🗓️ Week 5
Functional Forms

PB4A7- Quantitative Applications for Behavioural Science

Dr. George Melios

London School of Economics and Political Science

30 Oct 2024

Check-in

Where are we at?
Next week reading week!!! After that, we will start the causal methods. Same format as now + extra papers
This lecture will cover the last “intro” material
This is a pretty packed lecture, but it’s structured to be easy to come back to and review, there will be plenty of practice next time, and this might end up broken across both days

Bias and the Error Term

All of the nice stuff we’ve gotten so far makes some assumptions about our true model

\[ Y = \beta_0 + \beta_1X + \varepsilon \]

In particular, we’ve made some assumptions about the error term \(\varepsilon\)
So what is that error term exactly, and what are we assuming about it?

The Error Term

The error term contains everything that isn’t in our model
If \(Y\) were a pure function of \(X\), for example if \(Y\) was “height in feet” and \(X\) was “height in inches”, we wouldn’t have an error term, because a straight line fully describes the relationship perfectly with no variation
But in most cases, the line is a simplification - we’re leaving other stuff out!
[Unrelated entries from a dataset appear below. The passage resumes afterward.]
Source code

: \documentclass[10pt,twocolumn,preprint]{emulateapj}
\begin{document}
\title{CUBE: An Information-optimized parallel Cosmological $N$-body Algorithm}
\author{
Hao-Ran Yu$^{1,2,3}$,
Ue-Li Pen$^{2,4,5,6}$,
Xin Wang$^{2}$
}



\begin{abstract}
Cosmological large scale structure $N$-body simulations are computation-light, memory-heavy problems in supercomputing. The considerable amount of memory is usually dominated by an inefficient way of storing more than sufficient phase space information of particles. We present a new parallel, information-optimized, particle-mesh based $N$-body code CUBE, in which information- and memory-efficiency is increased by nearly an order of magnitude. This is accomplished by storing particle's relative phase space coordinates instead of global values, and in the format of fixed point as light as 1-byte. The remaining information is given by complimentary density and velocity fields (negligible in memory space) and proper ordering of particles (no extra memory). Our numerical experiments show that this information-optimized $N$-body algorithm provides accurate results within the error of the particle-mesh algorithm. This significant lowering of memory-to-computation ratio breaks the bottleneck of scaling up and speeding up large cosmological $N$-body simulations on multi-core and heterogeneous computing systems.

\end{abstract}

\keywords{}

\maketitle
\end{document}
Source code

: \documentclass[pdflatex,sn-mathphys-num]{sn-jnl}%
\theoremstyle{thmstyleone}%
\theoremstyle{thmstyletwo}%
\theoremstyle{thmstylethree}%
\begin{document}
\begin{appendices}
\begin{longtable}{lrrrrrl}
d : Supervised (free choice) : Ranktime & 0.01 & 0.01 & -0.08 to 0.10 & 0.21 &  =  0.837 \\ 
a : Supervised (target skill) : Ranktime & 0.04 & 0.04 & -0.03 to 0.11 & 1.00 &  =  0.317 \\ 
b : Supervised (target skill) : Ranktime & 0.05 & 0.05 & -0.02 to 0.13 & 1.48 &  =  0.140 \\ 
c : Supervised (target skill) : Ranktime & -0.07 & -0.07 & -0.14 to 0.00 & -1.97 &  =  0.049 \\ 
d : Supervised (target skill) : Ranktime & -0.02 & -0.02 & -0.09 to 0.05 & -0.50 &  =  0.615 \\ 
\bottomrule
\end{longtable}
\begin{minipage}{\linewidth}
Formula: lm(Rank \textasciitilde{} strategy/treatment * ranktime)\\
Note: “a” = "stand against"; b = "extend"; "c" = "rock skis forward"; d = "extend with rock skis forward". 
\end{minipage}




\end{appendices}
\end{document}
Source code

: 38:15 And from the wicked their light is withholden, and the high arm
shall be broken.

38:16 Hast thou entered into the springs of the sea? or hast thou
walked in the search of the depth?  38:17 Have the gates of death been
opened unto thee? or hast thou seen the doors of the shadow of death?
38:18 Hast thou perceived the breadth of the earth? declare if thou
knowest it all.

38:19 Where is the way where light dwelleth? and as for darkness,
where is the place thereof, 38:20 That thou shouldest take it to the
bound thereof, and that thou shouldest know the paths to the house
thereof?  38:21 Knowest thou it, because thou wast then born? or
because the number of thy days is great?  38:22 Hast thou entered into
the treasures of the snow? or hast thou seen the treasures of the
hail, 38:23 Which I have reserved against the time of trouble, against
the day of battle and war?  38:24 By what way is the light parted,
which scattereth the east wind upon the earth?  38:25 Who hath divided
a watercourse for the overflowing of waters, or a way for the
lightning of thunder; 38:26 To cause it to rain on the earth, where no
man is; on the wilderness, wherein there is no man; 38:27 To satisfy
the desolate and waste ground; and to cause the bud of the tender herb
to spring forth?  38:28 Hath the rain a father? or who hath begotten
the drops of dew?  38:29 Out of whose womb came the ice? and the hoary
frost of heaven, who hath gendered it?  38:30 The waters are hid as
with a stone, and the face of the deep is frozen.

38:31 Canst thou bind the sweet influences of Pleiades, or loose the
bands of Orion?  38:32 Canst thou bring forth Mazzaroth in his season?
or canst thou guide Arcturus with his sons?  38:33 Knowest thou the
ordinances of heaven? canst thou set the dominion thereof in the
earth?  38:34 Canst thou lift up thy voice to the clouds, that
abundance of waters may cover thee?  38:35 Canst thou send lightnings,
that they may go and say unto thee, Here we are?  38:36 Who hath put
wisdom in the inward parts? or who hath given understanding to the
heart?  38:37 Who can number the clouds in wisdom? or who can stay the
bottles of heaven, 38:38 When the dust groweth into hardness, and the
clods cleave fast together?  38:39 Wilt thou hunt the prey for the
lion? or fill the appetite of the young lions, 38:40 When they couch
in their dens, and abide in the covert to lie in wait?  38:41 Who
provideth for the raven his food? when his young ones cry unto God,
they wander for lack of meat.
That’s in the error term

The Error Term

Consider this data generating process:

\[ ClassGrade = \beta_0 + \beta_1 StudyTime + \varepsilon \]

Surely StudyTime isn’t the only thing that determines your ClassGrade
Everything else is in the error term!
ProfessorLeniency, InterestInSubject, Intelligence, and so on and so on…

The Error Term

Isn’t that really bad? We’re leaving out a bunch of important stuff!
If you want to predict \(Y\) as accurately as possible then we’re probably going to do a bad job of it
But if our real interest is *figuring out the relationship between \(X\) and \(Y\), then it’s fine to leave stuff out, as long as whatever’s left in the error term obeys a few important assumptions

Error Term Assumptions

The most important assumption about the error term is that it is unrelated to \(X\)
If \(X\) and \(\varepsilon\) are correlated, \(\hat{\beta}_1\) will be biased - its distribution no longer has the true \(\beta_1\) as its mean
In these cases we can say ” \(X\) is endogenous” or “we have omitted variable bias”
No amount of additional sample size will fix that problem!
(what will fix the problem? We’ll get to that one later)

Omitted Variable Bias

We can intuitively think about whether omitted variable bias is likely to make our estimates too high or too low
The sign of the bias will be the sign of the relationship between the omitted variable and \(X\), times the sign of the relationship between the omitted variable bias and \(Y\)
InterestInSubject is positively related to both StudyTime and ClassGrade, and \(+\times+ = +\), so our estimates are positively biased / too high

Omitted Variable Bias

More precisely we have that the mean of the \(\hat{\beta}_1\) sampling distribution is

\[\beta_1 + corr(X,\varepsilon)\frac{\sigma_\varepsilon}{\sigma_X}\]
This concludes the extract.